Expression of the S50A m-calpain mutant inhibits EGF-induced motility and deadhesion in fibroblasts. (A) WT NR6 cells expressing the S50A mutant m-calpain were analyzed for their ability to migrate into a denuded space. The cells were pretreated for 24 h with either antisense oligonucleotides against murine (mouse AS) or human (human AS) m-calpain to down-regulate either the endogenous murine or the exogenous human m-calpain. A central swath was denuded in the confluent layer of cells, which were then treated with or without EGF (10 nM) in the presence of antisense oligonucleotides (20 μM) and incubated for 24 h. The area of the wound was measured, and the decreased area from the control (mouse antisense treatment only) was subtracted as background. The decreased area from the cells treated with human antisense oligonucleotides and EGF was set to 100%, and results for the other treatments are percentages of this value. The exogenous wild-type (WT) human m-calpain demonstrated the same EGF-induced motility as the endogenous murine m-calpain (P was not significant). However, the S50A mutant m-calpain showed a significant decrease in motility compared to the endogenous murine m-calpain (P < 0.05; n = 3). (B) WT NR6 cells stably expressing wild-type (black bars) or the S50A (striped bars) human m-calpain were incubated with antisense oligonucleotides against murine m-calpain and then treated with or without CI-1 and/or EGF. The cells were then inverted and centrifuged (1,643 × g) for 5 min at 37°C. The adherent cells were counted before and after centrifugation. The number of remaining cells are expressed as a percentage of the starting number of cells. Cells expressing wild-type human m-calpain and treated with EGF showed an enhanced ability to detach from the substratum compared to the S50A-expressing cells (P < 0.01; n = 6). Cells treated with diluent or not treated were incubated with PBS, the vehicle for EGF.
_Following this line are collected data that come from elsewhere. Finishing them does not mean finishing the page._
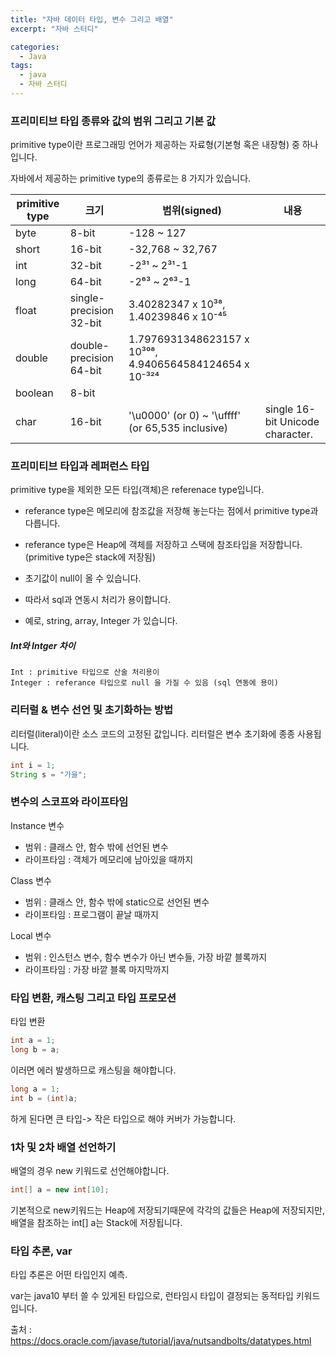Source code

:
 ```yaml
---
title: "자바 데이터 타입, 변수 그리고 배열"
excerpt: "자바 스터디"

categories:
  - Java
tags:
  - java
  - 자바 스터디
---
```



### 프리미티브 타입 종류와 값의 범위 그리고 기본 값
primitive type이란 프로그래밍 언어가 제공하는 자료형(기본형 혹은 내장형) 중 하나입니다.

자바에서 제공하는 primitive type의 종류로는 8 가지가 있습니다.

|primitive type|크기|범위(signed)|내용|
|------|---|---|---|
|byte |8-bit|-128 ~ 127|
|short|16-bit|-32,768 ~ 32,767|
|int|32-bit|-2³¹ ~ 2³¹-1|
|long|64-bit|-2⁶³ ~ 2⁶³-1|
|float|single-precision 32-bit|3.40282347 x 10³⁸, 1.40239846 x 10⁻⁴⁵|
|double|double-precision 64-bit|1.7976931348623157 x 10³⁰⁸, 4.9406564584124654 x 10⁻³²⁴|
|boolean|8-bit|||
|char|16-bit|'\u0000' (or 0) ~ '\uffff' (or 65,535 inclusive)|single 16-bit Unicode character.|



### 프리미티브 타입과 레퍼런스 타입
primitive type을 제외한 모든 타입(객체)은 referenace type입니다.

* referance type은 메모리에 참조값을 저장해 놓는다는 점에서 primitive type과 다릅니다.
* referance type은 Heap에 객체를 저장하고 스택에 참조타입을 저장합니다. (primitive type은 stack에 저장됨)

* 초기값이 null이 올 수 있습니다.
* 따라서 sql과 연동시 처리가 용이합니다.
* 예로, string, array, Integer 가 있습니다.

##### Int와 Intger 차이
    Int : primitive 타입으로 산술 처리용이
    Integer : referance 타입으로 null 을 가질 수 있음 (sql 연동에 용이)

### 리터럴 & 변수 선언 및 초기화하는 방법
리터럴(literal)이란 소스 코드의 고정된 값입니다.
리터럴은 변수 초기화에 종종 사용됩니다.
```java
int i = 1;
String s = "가을";
```

### 변수의 스코프와 라이프타임
Instance 변수 
  * 범위 : 클래스 안, 함수 밖에 선언된 변수
  * 라이프타임 : 객체가 메모리에 남아있을 때까지

Class 변수
  * 범위 : 클래스 안, 함수 밖에 static으로 선언된 변수
  * 라이프타임 : 프로그램이 끝날 때까지

Local 변수
  * 범위 : 인스턴스 변수, 함수 변수가 아닌 변수들, 가장 바깥 블록까지
  * 라이프타임 : 가장 바깥 블록 마지막까지 
### 타입 변환, 캐스팅 그리고 타입 프로모션
타입 변환
```java
int a = 1;
long b = a;
```
이러면 에러 발생하므로 캐스팅을 해야합니다.
```java
long a = 1;
int b = (int)a;
```
하게 된다면 큰 타입-> 작은 타입으로 해야 커버가 가능합니다.
### 1차 및 2차 배열 선언하기
배열의 경우 new 키워드로 선언해야합니다.
```java
int[] a = new int[10];
```
기본적으로 new키워드는 Heap에 저장되기때문에 각각의 값들은 Heap에 저장되지만, 배열을 참조하는 int[] a는 Stack에 저장됩니다.
 
### 타입 추론, var
타입 추론은 어떤 타입인지 예측.

var는 java10 부터 쓸 수 있게된 타입으로, 런타임시 타입이 결정되는 동적타입 키워드입니다.


출처 : https://docs.oracle.com/javase/tutorial/java/nutsandbolts/datatypes.html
EGF-induced calpain activity in S50A m-calpain-expressing cells. (A) Activity of S50A m-calpain was measured in the face of down-regulation of endogenous murine m-calpain. Antisense oligonucleotides were designed to be specific for murine m-calpain. These did not block the expression of S50A m-calpain, which is human in origin. Antisense treatment in the presence of EGF for 12 h was adequate to down-regulate endogenous m-calpain (lanes 3 and 4 [from the left]), and exogenous expression of S50A was not blocked (lanes 5 to 7; n = 3). (B) Calpain activity was measured in cells expressing S50A m-calpain with the substrate Boc-LM-CMAC (5 μM). Cells that possessed the S50A plasmid but that were not induced to express it were used as a control (no dexamethasone). Control cells were not treated with murine m-calpain antisense oligonucleotides. All other cells were induced with dexamethasone (2 μM) for 18 to 24 h and treated with murine m-calpain antisense oligonucleotides for the same time period. This produced conditions under which the activity of the S50A m-calpain construct could be measured. Control cells show normal EGF-induced calpain activity (indicated by increased fluorescence, equivalent to lightness of tone in micrographs). S50A-expressing cells do not exhibit EGF-induced calpain activity, and CI-1 and the MEK inhibitor PD98059 have no additional effects (images are representative; n = 3). (C) Calpain activity was determined by a calpain activity assay kit (BioVision). WT NR6 cells expressing wild-type (WT) or S50A human m-calpain-His were pretreated for 24 h with either antisense oligonucleotides against murine (mouse AS) or human (human AS) m-calpain to down-regulate either the endogenous murine or the exogenous human m-calpain and then treated with or without CI-1 and/or EGF. The cells were lysed, and the lysates were analyzed for calpain activity. The results from this assay correlate with those from the Boc assay showing that the mutation of serine 50 to alanine significantly reduces EGF-induced m-calpain activity (P < 0.05 for endogenous mouse antisense down-regulation compared to human antisense down-regulation). Cells treated with diluent were incubated with PBS, the vehicle for EGF.